The Federal Communications Commission has committed to improving broadband access, both wireline and wireless, to at least 245,000 Alaska residents over the next 10 years. But in a rare move, two FCC commissioners who often face off on opposite sides of discussions around telecom regulation, Ajit Pai and Mignon Clyburn, both dissented over the new Order.
“…the Alaska Plan does little to address the very real middle-mile problem” in the state, said Clyburn in a dissenting opinion written after the order passed this week.
Pai agreed in his dissent (PDF), saying that he had urged his colleagues in early July to use the money slated for improving broadband in the state to fund middle-mile construction in remote parts of Alaska, which are largely served by slower satellite-based broadband. “Unfortunately we fell just one vote short,” he said.
The FCC adopted a consensus plan created in February 2015 by the Alaska Telephone Association (ATA) that maintains, upgrades and extends broadband service across the state by both wireline and wireless carriers.
Participating ILECs will receive a fixed amount of support, frozen at adjusted 2011 levels, to maintain and upgrade their networks, and must meet specific performance requirements to continue receiving that support throughout the 10-year period, the order said.

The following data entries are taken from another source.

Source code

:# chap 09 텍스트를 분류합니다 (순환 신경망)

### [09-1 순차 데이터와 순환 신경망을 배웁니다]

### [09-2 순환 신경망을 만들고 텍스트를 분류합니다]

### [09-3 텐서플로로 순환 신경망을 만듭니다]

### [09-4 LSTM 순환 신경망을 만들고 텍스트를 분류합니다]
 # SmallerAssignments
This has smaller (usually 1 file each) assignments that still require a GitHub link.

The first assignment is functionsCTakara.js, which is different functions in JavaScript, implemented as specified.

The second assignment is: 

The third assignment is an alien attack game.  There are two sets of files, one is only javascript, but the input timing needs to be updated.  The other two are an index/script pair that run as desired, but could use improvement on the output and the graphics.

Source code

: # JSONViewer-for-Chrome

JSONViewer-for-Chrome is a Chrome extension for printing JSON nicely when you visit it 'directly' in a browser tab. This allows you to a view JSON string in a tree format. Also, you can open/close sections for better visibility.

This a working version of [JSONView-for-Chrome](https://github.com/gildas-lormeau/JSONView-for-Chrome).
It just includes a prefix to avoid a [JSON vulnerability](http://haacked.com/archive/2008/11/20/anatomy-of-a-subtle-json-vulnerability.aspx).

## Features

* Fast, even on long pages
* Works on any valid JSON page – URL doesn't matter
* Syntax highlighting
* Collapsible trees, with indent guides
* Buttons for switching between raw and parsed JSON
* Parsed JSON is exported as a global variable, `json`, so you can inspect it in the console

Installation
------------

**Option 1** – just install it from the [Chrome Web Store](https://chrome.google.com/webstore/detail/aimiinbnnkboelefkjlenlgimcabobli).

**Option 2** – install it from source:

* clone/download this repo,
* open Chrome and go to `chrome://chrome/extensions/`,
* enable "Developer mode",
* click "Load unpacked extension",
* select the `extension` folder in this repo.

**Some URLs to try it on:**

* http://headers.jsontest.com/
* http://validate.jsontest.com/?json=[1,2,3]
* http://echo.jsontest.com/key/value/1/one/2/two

Alaska was exempted from the FCC’s 2016 Rate-of-Return Reform Order, which was created partly to ensure that universal service funds were distributed efficiently. However, Alaska’s climate and terrain present unique challenges for service providers, necessitating the new Order, the FCC said.
Providers can elect to return to the voluntary Alternative Connect America Model (A-CAM) set forth for telecoms located outside Alaska.
Both Clyburn and Pai said that the Alaska Plan also violates a key principle of universal service reform, that of supporting multiple, overlapping telecom providers. “With Alaska’s ‘sublime scale,’ we should instead be directing support to areas that are unserved, not subsidizing competition in areas that already receive mobile service,” Clyburn said.
Pai noted that Alaska providers didn’t seem to have given much attention to issues like competitive overlap. “Even if some overlap does emerge, the Order makes clear that no one has thought through what happens next. How will we identify the support associated with the overlap? We don’t know. How will we decide which wireless carrier will continue to receive support? We don’t know. How will we change the performance obligations of the carrier that loses support? We don’t know,” he said.
The commissioner said that providing fixed support to overlapping carriers would result in “wasted payments” totaling $365 million.